Instructions to follow: Please set down every entry again exactly as it stands, without the pictures.

Exercise data:
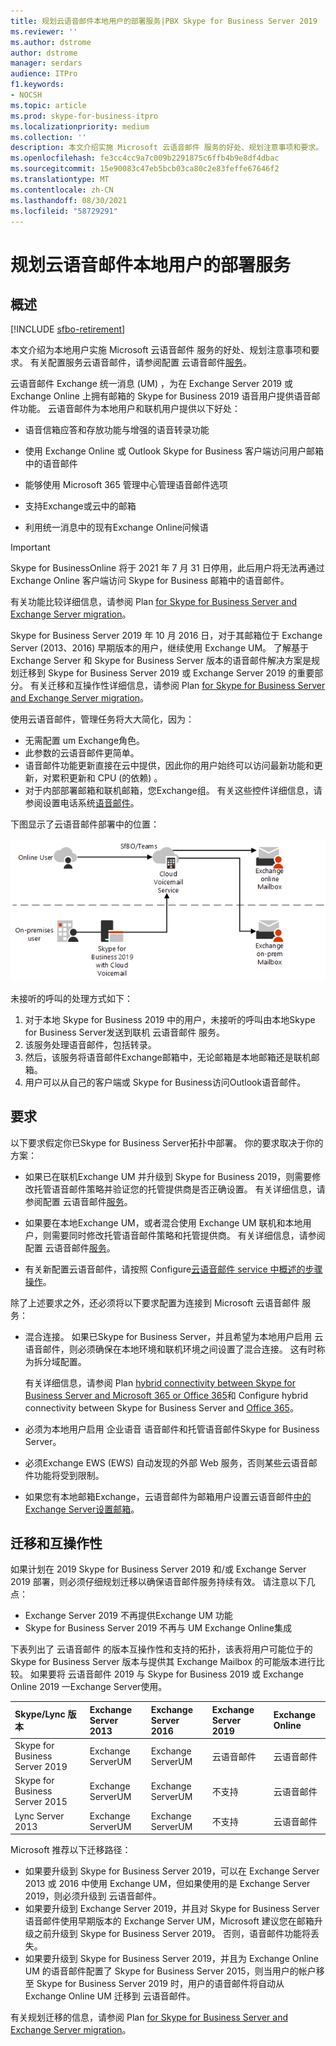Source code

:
 ```yaml
---
title: 规划云语音邮件本地用户的部署服务|PBX Skype for Business Server 2019
ms.reviewer: ''
ms.author: dstrome
author: dstrome
manager: serdars
audience: ITPro
f1.keywords:
- NOCSH
ms.topic: article
ms.prod: skype-for-business-itpro
ms.localizationpriority: medium
ms.collection: ''
description: 本文介绍实施 Microsoft 云语音邮件 服务的好处、规划注意事项和要求。 有关配置配置云语音邮件的信息，请参阅配置云语音邮件。
ms.openlocfilehash: fe3cc4cc9a7c009b2291875c6ffb4b9e8df4dbac
ms.sourcegitcommit: 15e90083c47eb5bcb03ca80c2e83feffe67646f2
ms.translationtype: MT
ms.contentlocale: zh-CN
ms.lasthandoff: 08/30/2021
ms.locfileid: "58729291"
---
```

# <a name="plan-cloud-voicemail-service-for-on-premises-users"></a>规划云语音邮件本地用户的部署服务

## <a name="overview"></a>概述

[!INCLUDE [sfbo-retirement](../../Hub/includes/sfbo-retirement.md)]

本文介绍为本地用户实施 Microsoft 云语音邮件 服务的好处、规划注意事项和要求。 有关配置服务云语音邮件，请参阅配置 云语音邮件[服务](configure-cloud-voicemail.md)。

云语音邮件 Exchange 统一消息 (UM) ，为在 Exchange Server 2019 或 Exchange Online 上拥有邮箱的 Skype for Business 2019 语音用户提供语音邮件功能。 云语音邮件为本地用户和联机用户提供以下好处：

- 语音信箱应答和存放功能与增强的语音转录功能

- 使用 Exchange Online 或 Outlook Skype for Business 客户端访问用户邮箱中的语音邮件

- 能够使用 Microsoft 365 管理中心管理语音邮件选项

- 支持Exchange或云中的邮箱

- 利用统一消息中的现有Exchange Online问候语

> [!Important]
> Skype for BusinessOnline 将于 2021 年 7 月 31 日停用，此后用户将无法再通过 Exchange Online 客户端访问 Skype for Business 邮箱中的语音邮件。

有关功能比较详细信息，请参阅 Plan [for Skype for Business Server and Exchange Server migration](plan-um-migration.md)。

Skype for Business Server 2019 年 10 月 2016 日，对于其邮箱位于 Exchange Server (2013、2016) 早期版本的用户，继续使用 Exchange UM。  了解基于 Exchange Server 和 Skype for Business Server 版本的语音邮件解决方案是规划迁移到 Skype for Business Server 2019 或 Exchange Server 2019 的重要部分。 有关迁移和互操作性详细信息，请参阅 Plan [for Skype for Business Server and Exchange Server migration](plan-um-migration.md)。

使用云语音邮件，管理任务将大大简化，因为：

- 无需配置 um Exchange角色。
- 此参数的云语音邮件更简单。
- 语音邮件功能更新直接在云中提供，因此你的用户始终可以访问最新功能和更新，对累积更新和 CPU (的依赖) 。
- 对于内部部署邮箱和联机邮箱，您Exchange组。 有关这些控件详细信息，请参阅设置电话系统[语音邮件](https://support.office.com/article/Set-up-Phone-System-voicemail-Admin-help-9c590873-b014-4df3-9e27-1bb97322a79d)。

下图显示了云语音邮件部署中的位置：

![SfB 云语音邮件。](../../sfbserver2019/media/plan-cloud-voice-mail-server1.png)

未接听的呼叫的处理方式如下：  

1. 对于本地 Skype for Business 2019 中的用户，未接听的呼叫由本地Skype for Business Server发送到联机 云语音邮件 服务。
2. 该服务处理语音邮件，包括转录。
3. 然后，该服务将语音邮件Exchange邮箱中，无论邮箱是本地邮箱还是联机邮箱。  
4. 用户可以从自己的客户端或 Skype for Business访问Outlook语音邮件。

## <a name="requirements"></a>要求

以下要求假定你已Skype for Business Server拓扑中部署。  你的要求取决于你的方案：

- 如果已在联机Exchange UM 并升级到 Skype for Business 2019，则需要修改托管语音邮件策略并验证您的托管提供商是否正确设置。 有关详细信息，请参阅配置 云语音邮件[服务](configure-cloud-voicemail.md)。

- 如果要在本地Exchange UM，或者混合使用 Exchange UM 联机和本地用户，则需要同时修改托管语音邮件策略和托管提供商。  有关详细信息，请参阅配置 云语音邮件[服务](configure-cloud-voicemail.md)。

- 有关新配置云语音邮件，请按照 Configure[云语音邮件 service 中概述的步骤操作](configure-cloud-voicemail.md)。

除了上述要求之外，还必须将以下要求配置为连接到 Microsoft 云语音邮件 服务：

- 混合连接。 如果已Skype for Business Server，并且希望为本地用户启用 云语音邮件，则必须确保在本地环境和联机环境之间设置了混合连接。 这有时称为拆分域配置。

   有关详细信息，请参阅 Plan [hybrid connectivity between Skype for Business Server and Microsoft 365 or Office 365](plan-hybrid-connectivity.md)和 Configure hybrid connectivity between Skype for Business Server and [Office 365](configure-hybrid-connectivity.md)。

- 必须为本地用户启用 企业语音 语音邮件和托管语音邮件Skype for Business Server。

- 必须Exchange EWS (EWS) 自动发现的外部 Web 服务，否则某些云语音邮件功能将受到限制。

- 如果您有本地邮箱Exchange，云语音邮件为邮箱用户设置云语音邮件[中的Exchange Server设置邮箱](/microsoftteams/set-up-phone-system-voicemail#set-up-cloud-voicemail-for-exchange-server-mailbox-users)。

## <a name="migration-and-interoperability"></a>迁移和互操作性

如果计划在 2019 Skype for Business Server 2019 和/或 Exchange Server 2019 部署，则必须仔细规划迁移以确保语音邮件服务持续有效。 请注意以下几点：

- Exchange Server 2019 不再提供Exchange UM 功能
- Skype for Business Server 2019 不再与 UM Exchange Online集成

下表列出了 云语音邮件 的版本互操作性和支持的拓扑，该表将用户可能位于的 Skype for Business Server 版本与提供其 Exchange Mailbox 的可能版本进行比较。 如果要将 云语音邮件 2019 与 Skype for Business 2019 或 Exchange Online 2019 一Exchange Server使用。

| Skype/Lync 版本 | Exchange Server 2013 | Exchange Server 2016 | Exchange Server 2019 | Exchange Online   |
|:---    |:--- |:--- |:--- |:---  |
| Skype for Business Server 2019 | Exchange ServerUM | Exchange ServerUM | 云语音邮件 | 云语音邮件 |
| Skype for Business Server 2015 | Exchange ServerUM | Exchange ServerUM | 不支持 | 云语音邮件 |
| Lync Server 2013 <br>  | Exchange ServerUM | Exchange ServerUM | 不支持 | 云语音邮件 |

Microsoft 推荐以下迁移路径：

- 如果要升级到 Skype for Business Server 2019，可以在 Exchange Server 2013 或 2016 中使用 Exchange UM，但如果使用的是 Exchange Server 2019，则必须升级到 云语音邮件。
- 如果要升级到 Exchange Server 2019，并且对 Skype for Business Server 语音邮件使用早期版本的 Exchange Server UM，Microsoft 建议您在邮箱升级之前升级到 Skype for Business Server 2019。  否则，语音邮件功能将丢失。
- 如果要升级到 Skype for Business Server 2019，并且为 Exchange Online UM 的语音邮件配置了 Skype for Business Server 2015，则当用户的帐户移至 Skype for Business Server 2019 时，用户的语音邮件将自动从 Exchange Online UM 迁移到 云语音邮件。 

有关规划迁移的信息，请参阅 Plan [for Skype for Business Server and Exchange Server migration](plan-um-migration.md)。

Solution below:
Source code

:
 ```yaml
---
title: 规划云语音邮件本地用户的部署服务|PBX Skype for Business Server 2019
ms.reviewer: ''
ms.author: dstrome
author: dstrome
manager: serdars
audience: ITPro
f1.keywords:
- NOCSH
ms.topic: article
ms.prod: skype-for-business-itpro
ms.localizationpriority: medium
ms.collection: ''
description: 本文介绍实施 Microsoft 云语音邮件 服务的好处、规划注意事项和要求。 有关配置配置云语音邮件的信息，请参阅配置云语音邮件。
ms.openlocfilehash: fe3cc4cc9a7c009b2291875c6ffb4b9e8df4dbac
ms.sourcegitcommit: 15e90083c47eb5bcb03ca80c2e83feffe67646f2
ms.translationtype: MT
ms.contentlocale: zh-CN
ms.lasthandoff: 08/30/2021
ms.locfileid: "58729291"
---
```

# <a name="plan-cloud-voicemail-service-for-on-premises-users"></a>规划云语音邮件本地用户的部署服务

## <a name="overview"></a>概述

[!INCLUDE [sfbo-retirement](../../Hub/includes/sfbo-retirement.md)]

本文介绍为本地用户实施 Microsoft 云语音邮件 服务的好处、规划注意事项和要求。 有关配置服务云语音邮件，请参阅配置 云语音邮件[服务](configure-cloud-voicemail.md)。

云语音邮件 Exchange 统一消息 (UM) ，为在 Exchange Server 2019 或 Exchange Online 上拥有邮箱的 Skype for Business 2019 语音用户提供语音邮件功能。 云语音邮件为本地用户和联机用户提供以下好处：

- 语音信箱应答和存放功能与增强的语音转录功能

- 使用 Exchange Online 或 Outlook Skype for Business 客户端访问用户邮箱中的语音邮件

- 能够使用 Microsoft 365 管理中心管理语音邮件选项

- 支持Exchange或云中的邮箱

- 利用统一消息中的现有Exchange Online问候语

> [!Important]
> Skype for BusinessOnline 将于 2021 年 7 月 31 日停用，此后用户将无法再通过 Exchange Online 客户端访问 Skype for Business 邮箱中的语音邮件。

有关功能比较详细信息，请参阅 Plan [for Skype for Business Server and Exchange Server migration](plan-um-migration.md)。

Skype for Business Server 2019 年 10 月 2016 日，对于其邮箱位于 Exchange Server (2013、2016) 早期版本的用户，继续使用 Exchange UM。  了解基于 Exchange Server 和 Skype for Business Server 版本的语音邮件解决方案是规划迁移到 Skype for Business Server 2019 或 Exchange Server 2019 的重要部分。 有关迁移和互操作性详细信息，请参阅 Plan [for Skype for Business Server and Exchange Server migration](plan-um-migration.md)。

使用云语音邮件，管理任务将大大简化，因为：

- 无需配置 um Exchange角色。
- 此参数的云语音邮件更简单。
- 语音邮件功能更新直接在云中提供，因此你的用户始终可以访问最新功能和更新，对累积更新和 CPU (的依赖) 。
- 对于内部部署邮箱和联机邮箱，您Exchange组。 有关这些控件详细信息，请参阅设置电话系统[语音邮件](https://support.office.com/article/Set-up-Phone-System-voicemail-Admin-help-9c590873-b014-4df3-9e27-1bb97322a79d)。

下图显示了云语音邮件部署中的位置：

![SfB 云语音邮件。](../../sfbserver2019/media/plan-cloud-voice-mail-server1.png)

未接听的呼叫的处理方式如下：  

1. 对于本地 Skype for Business 2019 中的用户，未接听的呼叫由本地Skype for Business Server发送到联机 云语音邮件 服务。
2. 该服务处理语音邮件，包括转录。
3. 然后，该服务将语音邮件Exchange邮箱中，无论邮箱是本地邮箱还是联机邮箱。  
4. 用户可以从自己的客户端或 Skype for Business访问Outlook语音邮件。

## <a name="requirements"></a>要求

以下要求假定你已Skype for Business Server拓扑中部署。  你的要求取决于你的方案：

- 如果已在联机Exchange UM 并升级到 Skype for Business 2019，则需要修改托管语音邮件策略并验证您的托管提供商是否正确设置。 有关详细信息，请参阅配置 云语音邮件[服务](configure-cloud-voicemail.md)。

- 如果要在本地Exchange UM，或者混合使用 Exchange UM 联机和本地用户，则需要同时修改托管语音邮件策略和托管提供商。  有关详细信息，请参阅配置 云语音邮件[服务](configure-cloud-voicemail.md)。

- 有关新配置云语音邮件，请按照 Configure[云语音邮件 service 中概述的步骤操作](configure-cloud-voicemail.md)。

除了上述要求之外，还必须将以下要求配置为连接到 Microsoft 云语音邮件 服务：

- 混合连接。 如果已Skype for Business Server，并且希望为本地用户启用 云语音邮件，则必须确保在本地环境和联机环境之间设置了混合连接。 这有时称为拆分域配置。

   有关详细信息，请参阅 Plan [hybrid connectivity between Skype for Business Server and Microsoft 365 or Office 365](plan-hybrid-connectivity.md)和 Configure hybrid connectivity between Skype for Business Server and [Office 365](configure-hybrid-connectivity.md)。

- 必须为本地用户启用 企业语音 语音邮件和托管语音邮件Skype for Business Server。

- 必须Exchange EWS (EWS) 自动发现的外部 Web 服务，否则某些云语音邮件功能将受到限制。

- 如果您有本地邮箱Exchange，云语音邮件为邮箱用户设置云语音邮件[中的Exchange Server设置邮箱](/microsoftteams/set-up-phone-system-voicemail#set-up-cloud-voicemail-for-exchange-server-mailbox-users)。

## <a name="migration-and-interoperability"></a>迁移和互操作性

如果计划在 2019 Skype for Business Server 2019 和/或 Exchange Server 2019 部署，则必须仔细规划迁移以确保语音邮件服务持续有效。 请注意以下几点：

- Exchange Server 2019 不再提供Exchange UM 功能
- Skype for Business Server 2019 不再与 UM Exchange Online集成

下表列出了 云语音邮件 的版本互操作性和支持的拓扑，该表将用户可能位于的 Skype for Business Server 版本与提供其 Exchange Mailbox 的可能版本进行比较。 如果要将 云语音邮件 2019 与 Skype for Business 2019 或 Exchange Online 2019 一Exchange Server使用。

| Skype/Lync 版本 | Exchange Server 2013 | Exchange Server 2016 | Exchange Server 2019 | Exchange Online   |
|:---    |:--- |:--- |:--- |:---  |
| Skype for Business Server 2019 | Exchange ServerUM | Exchange ServerUM | 云语音邮件 | 云语音邮件 |
| Skype for Business Server 2015 | Exchange ServerUM | Exchange ServerUM | 不支持 | 云语音邮件 |
| Lync Server 2013 <br>  | Exchange ServerUM | Exchange ServerUM | 不支持 | 云语音邮件 |

Microsoft 推荐以下迁移路径：

- 如果要升级到 Skype for Business Server 2019，可以在 Exchange Server 2013 或 2016 中使用 Exchange UM，但如果使用的是 Exchange Server 2019，则必须升级到 云语音邮件。
- 如果要升级到 Exchange Server 2019，并且对 Skype for Business Server 语音邮件使用早期版本的 Exchange Server UM，Microsoft 建议您在邮箱升级之前升级到 Skype for Business Server 2019。  否则，语音邮件功能将丢失。
- 如果要升级到 Skype for Business Server 2019，并且为 Exchange Online UM 的语音邮件配置了 Skype for Business Server 2015，则当用户的帐户移至 Skype for Business Server 2019 时，用户的语音邮件将自动从 Exchange Online UM 迁移到 云语音邮件。 

有关规划迁移的信息，请参阅 Plan [for Skype for Business Server and Exchange Server migration](plan-um-migration.md)。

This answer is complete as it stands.